A tecnologia Blockchain foi revolucionária, para dizer o mínimo. O status quo das indústrias mudou na sua adaptação à tecnologia. Afetou principalmente o espaço financeiro, mas recentemente setores como saúde, moda, segurança cibernética e até mesmo entretenimento passaram a usar blockchains para suas operações. A razão desta migração também é clara.

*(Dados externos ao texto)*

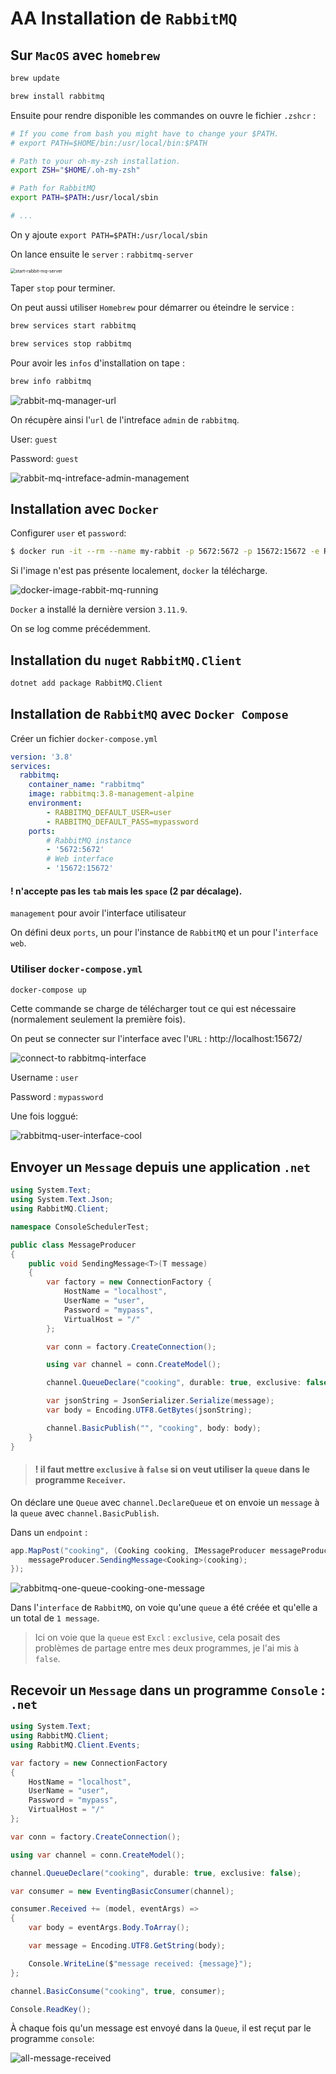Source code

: # AA Installation de `RabbitMQ`



## Sur `MacOS` avec `homebrew`

```bash
brew update

brew install rabbitmq
```

Ensuite pour rendre disponible les commandes on ouvre le fichier `.zshcr` :

```bash
# If you come from bash you might have to change your $PATH.
# export PATH=$HOME/bin:/usr/local/bin:$PATH

# Path to your oh-my-zsh installation.
export ZSH="$HOME/.oh-my-zsh"

# Path for RabbitMQ
export PATH=$PATH:/usr/local/sbin

# ...
```

On y ajoute `export PATH=$PATH:/usr/local/sbin`

On lance ensuite le `server` : `rabbitmq-server`

<img src="assets/start-rabbit-mq-server.png" alt="start-rabbit-mq-server" style="zoom:50%;" />

Taper `stop` pour terminer.

On peut aussi utiliser `Homebrew` pour démarrer ou éteindre le service :

```bash
brew services start rabbitmq
```

```bash
brew services stop rabbitmq
```

Pour avoir les `infos` d'installation on tape :

```bash
brew info rabbitmq
```

<img src="assets/rabbit-mq-manager-url.png" alt="rabbit-mq-manager-url" />

On récupère ainsi l'`url` de l'intreface `admin` de `rabbitmq`.

User: `guest`

Password: `guest`

<img src="assets/rabbit-mq-intreface-admin-management.png" alt="rabbit-mq-intreface-admin-management" />



## Installation avec `Docker`

Configurer `user` et `password`:

```bash
$ docker run -it --rm --name my-rabbit -p 5672:5672 -p 15672:15672 -e RABBITMQ_DEFAULT_USER=hukar -e RABBITMQ_DEFAULT_PASS=huk@r99_ rabbitmq:3.11-management
```

Si l'image n'est pas présente localement, `docker` la télécharge.

<img src="assets/docker-image-rabbit-mq-running.png" alt="docker-image-rabbit-mq-running" />

`Docker` a installé la dernière version `3.11.9`.

On se log comme précédemment.



## Installation du `nuget` `RabbitMQ.Client`

```bash
dotnet add package RabbitMQ.Client
```



## Installation de `RabbitMQ` avec `Docker Compose`

Créer un fichier `docker-compose.yml`

```yml
version: '3.8'
services:
  rabbitmq:
  	container_name: "rabbitmq"
  	image: rabbitmq:3.8-management-alpine
  	environment:
  		- RABBITMQ_DEFAULT_USER=user
  		- RABBITMQ_DEFAULT_PASS=mypassword
  	ports:
  		# RabbitMQ instance
  		- '5672:5672'
  		# Web interface
  		- '15672:15672'
```

#### ! n'accepte pas les `tab` mais les `space` (2 par décalage).

 `management` pour avoir l'interface utilisateur

On défini deux `ports`, un pour l'instance de `RabbitMQ` et un pour l'`interface web`.



### Utiliser `docker-compose.yml`

```bash
docker-compose up
```

Cette commande se charge de télécharger tout ce qui est nécessaire (normalement seulement la première fois).

On peut se connecter sur l'interface avec l'`URL` : http://localhost:15672/

<img src="assets/connect-to%20rabbitmq-interface.png" alt="connect-to rabbitmq-interface" />

Username : `user`

Password : `mypassword`

Une fois loggué:

<img src="assets/rabbitmq-user-interface-cool.png" alt="rabbitmq-user-interface-cool" />



## Envoyer un `Message` depuis une application `.net`

```cs
using System.Text;
using System.Text.Json;
using RabbitMQ.Client;

namespace ConsoleSchedulerTest;

public class MessageProducer
{
    public void SendingMessage<T>(T message)
    {
        var factory = new ConnectionFactory {
            HostName = "localhost",
            UserName = "user",
            Password = "mypass",
            VirtualHost = "/"
        };

        var conn = factory.CreateConnection();

        using var channel = conn.CreateModel();

        channel.QueueDeclare("cooking", durable: true, exclusive: false);

        var jsonString = JsonSerializer.Serialize(message);
        var body = Encoding.UTF8.GetBytes(jsonString);

        channel.BasicPublish("", "cooking", body: body);
    }
}
```

> #### ! il faut mettre `exclusive` à `false` si on veut utiliser la `queue` dans le programme `Receiver`.

On déclare une `Queue` avec `channel.DeclareQueue` et on envoie un `message` à la `queue` avec `channel.BasicPublish`.

Dans un `endpoint` :

```cs
app.MapPost("cooking", (Cooking cooking, IMessageProducer messageProducer) => {
    messageProducer.SendingMessage<Cooking>(cooking);
});
```

<img src="assets/rabbitmq-one-queue-cooking-one-message.png" alt="rabbitmq-one-queue-cooking-one-message" />

Dans l'`interface` de `RabbitMQ`, on voie qu'une `queue` a été créée et qu'elle a un total de `1 message`.

> Ici on voie que la `queue` est `Excl` : `exclusive`, cela posait des problèmes de partage entre mes deux programmes, je l'ai mis à `false`.

## Recevoir un `Message` dans un programme `Console` :  `.net`

```cs
using System.Text;
using RabbitMQ.Client;
using RabbitMQ.Client.Events;

var factory = new ConnectionFactory
{
    HostName = "localhost",
    UserName = "user",
    Password = "mypass",
    VirtualHost = "/"
};

var conn = factory.CreateConnection();

using var channel = conn.CreateModel();

channel.QueueDeclare("cooking", durable: true, exclusive: false);

var consumer = new EventingBasicConsumer(channel);

consumer.Received += (model, eventArgs) =>
{
    var body = eventArgs.Body.ToArray();

    var message = Encoding.UTF8.GetString(body);

    Console.WriteLine($"message received: {message}");
};

channel.BasicConsume("cooking", true, consumer);

Console.ReadKey();
```

À chaque fois qu'un message est envoyé dans la `Queue`, il est reçut par le programme `console`: 

<img src="assets/all-message-received.png" alt="all-message-received" />























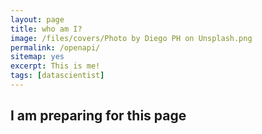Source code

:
 ```yaml
---
layout: page
title: who am I?
image: /files/covers/Photo by Diego PH on Unsplash.png
permalink: /openapi/
sitemap: yes
excerpt: This is me!
tags: [datascientist]
---
```

## I am preparing for this page
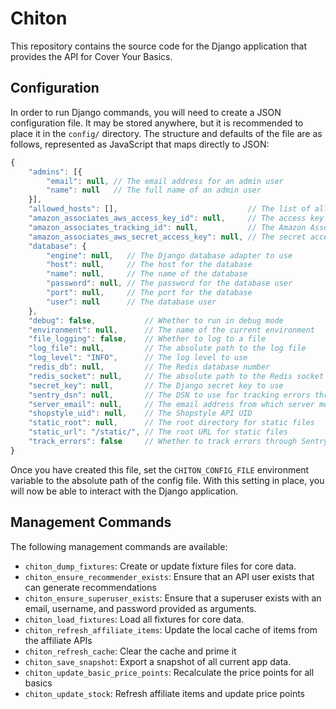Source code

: # Chiton

This repository contains the source code for the Django application that
provides the API for Cover Your Basics.

## Configuration

In order to run Django commands, you will need to create a JSON configuration
file.  It may be stored anywhere, but it is recommended to place it in the
`config/` directory.  The structure and defaults of the file are as follows,
represented as JavaScript that maps directly to JSON:

```javascript
{
    "admins": [{
        "email": null, // The email address for an admin user
        "name": null   // The full name of an admin user
    }],
    "allowed_hosts": [],                             // The list of allowed hosts
    "amazon_associates_aws_access_key_id": null,     // The access key ID for the Amazon Associates AWS user
    "amazon_associates_tracking_id": null,           // The Amazon Associates tracking ID
    "amazon_associates_aws_secret_access_key": null, // The secret access key for the Amazon Associates AWS user
    "database": {
        "engine": null,   // The Django database adapter to use
        "host": null,     // The host for the database
        "name": null,     // The name of the database
        "password": null, // The password for the database user
        "port": null,     // The port for the database
        "user": null      // The database user
    },
    "debug": false,           // Whether to run in debug mode
    "environment": null,      // The name of the current environment
    "file_logging": false,    // Whether to log to a file
    "log_file": null,         // The absolute path to the log file
    "log_level": "INFO",      // The log level to use
    "redis_db": null,         // The Redis database number
    "redis_socket": null,     // The absolute path to the Redis socket
    "secret_key": null,       // The Django secret key to use
    "sentry_dsn": null,       // The DSN to use for tracking errors through Sentry
    "server_email": null,     // The email address from which server messages are sent
    "shopstyle_uid": null,    // The Shopstyle API UID
    "static_root": null,      // The root directory for static files
    "static_url": "/static/", // The root URL for static files
    "track_errors": false     // Whether to track errors through Sentry
}
```

Once you have created this file, set the `CHITON_CONFIG_FILE` environment
variable to the absolute path of the config file.  With this setting in place,
you will now be able to interact with the Django application.

## Management Commands

The following management commands are available:

* `chiton_dump_fixtures`: Create or update fixture files for core data.
* `chiton_ensure_recommender_exists`: Ensure that an API user exists that can generate recommendations
* `chiton_ensure_superuser_exists`: Ensure that a superuser exists with an email, username, and password provided as arguments.
* `chiton_load_fixtures`: Load all fixtures for core data.
* `chiton_refresh_affiliate_items`: Update the local cache of items from the affiliate APIs
* `chiton_refresh_cache`: Clear the cache and prime it
* `chiton_save_snapshot`: Export a snapshot of all current app data.
* `chiton_update_basic_price_points`: Recalculate the price points for all basics
* `chiton_update_stock`: Refresh affiliate items and update price points

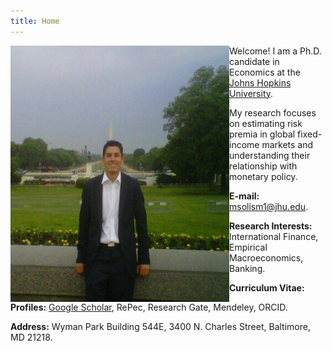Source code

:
 ```yaml
---
title: Home
---
```



<img align="left" width="350" height="410" src="/images/home_img.jpg">

Welcome! I am a Ph.D. candidate in Economics at the [Johns Hopkins University](http://econ.jhu.edu/ "JHU Economics").

My research focuses on estimating risk premia in global fixed-income markets and understanding their relationship with monetary policy.

**E-mail:** <msolism1@jhu.edu>.

**Research Interests:** International Finance, Empirical Macroeconomics, Banking.

**Curriculum Vitae:** <!-- [PDF](/files/mpsmcv.pdf "Curriculum Vitae"). -->

**Profiles:** [Google Scholar](https://scholar.google.com/citations?user=psWsSL0AAAAJ&hl=en "Google Scholar - Pavel Solís"), 
RePec, Research Gate, Mendeley, ORCID.

**Address:**
Wyman Park Building 544E,
3400 N. Charles Street, 
Baltimore, MD 21218.
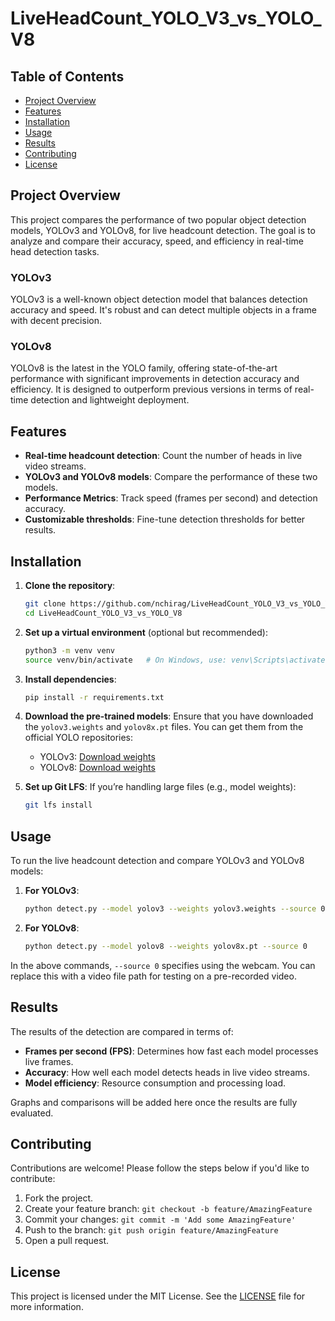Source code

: # LiveHeadCount_YOLO_V3_vs_YOLO_V8

## Table of Contents
- [Project Overview](#project-overview)
- [Features](#features)
- [Installation](#installation)
- [Usage](#usage)
- [Results](#results)
- [Contributing](#contributing)
- [License](#license)

## Project Overview
This project compares the performance of two popular object detection models, YOLOv3 and YOLOv8, for live headcount detection. The goal is to analyze and compare their accuracy, speed, and efficiency in real-time head detection tasks.

### YOLOv3
YOLOv3 is a well-known object detection model that balances detection accuracy and speed. It's robust and can detect multiple objects in a frame with decent precision.

### YOLOv8
YOLOv8 is the latest in the YOLO family, offering state-of-the-art performance with significant improvements in detection accuracy and efficiency. It is designed to outperform previous versions in terms of real-time detection and lightweight deployment.

## Features
- **Real-time headcount detection**: Count the number of heads in live video streams.
- **YOLOv3 and YOLOv8 models**: Compare the performance of these two models.
- **Performance Metrics**: Track speed (frames per second) and detection accuracy.
- **Customizable thresholds**: Fine-tune detection thresholds for better results.

## Installation
1. **Clone the repository**:
    ```bash
    git clone https://github.com/nchirag/LiveHeadCount_YOLO_V3_vs_YOLO_V8.git
    cd LiveHeadCount_YOLO_V3_vs_YOLO_V8
    ```

2. **Set up a virtual environment** (optional but recommended):
    ```bash
    python3 -m venv venv
    source venv/bin/activate   # On Windows, use: venv\Scripts\activate
    ```

3. **Install dependencies**:
    ```bash
    pip install -r requirements.txt
    ```

4. **Download the pre-trained models**:
    Ensure that you have downloaded the `yolov3.weights` and `yolov8x.pt` files. You can get them from the official YOLO repositories:
    - YOLOv3: [Download weights](https://pjreddie.com/media/files/yolov3.weights)
    - YOLOv8: [Download weights](https://github.com/ultralytics/assets/releases/download/v0.0.0/yolov8x.pt)

5. **Set up Git LFS**:
    If you’re handling large files (e.g., model weights):
    ```bash
    git lfs install
    ```

## Usage
To run the live headcount detection and compare YOLOv3 and YOLOv8 models:

1. **For YOLOv3**:
    ```bash
    python detect.py --model yolov3 --weights yolov3.weights --source 0
    ```

2. **For YOLOv8**:
    ```bash
    python detect.py --model yolov8 --weights yolov8x.pt --source 0
    ```

In the above commands, `--source 0` specifies using the webcam. You can replace this with a video file path for testing on a pre-recorded video.

## Results
The results of the detection are compared in terms of:
- **Frames per second (FPS)**: Determines how fast each model processes live frames.
- **Accuracy**: How well each model detects heads in live video streams.
- **Model efficiency**: Resource consumption and processing load.

Graphs and comparisons will be added here once the results are fully evaluated.

## Contributing
Contributions are welcome! Please follow the steps below if you'd like to contribute:
1. Fork the project.
2. Create your feature branch: `git checkout -b feature/AmazingFeature`
3. Commit your changes: `git commit -m 'Add some AmazingFeature'`
4. Push to the branch: `git push origin feature/AmazingFeature`
5. Open a pull request.

## License
This project is licensed under the MIT License. See the [LICENSE](LICENSE) file for more information.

Alguns princípios importantes da tecnologia blockchain são transparência, segurança e eliminação de intermediários e todos estes são impulsionados pelo veículo da descentralização. Em essência, o Blockchain é um livro-razão imutável que facilita a execução de transações, seu registro e o rastreamento de ativos em uma rede corporativa. E para fazer tudo isso de maneira confiável, a rede deve ser gerenciada por entidades confiáveis. Isso nos leva à descentralização na tecnologia blockchain.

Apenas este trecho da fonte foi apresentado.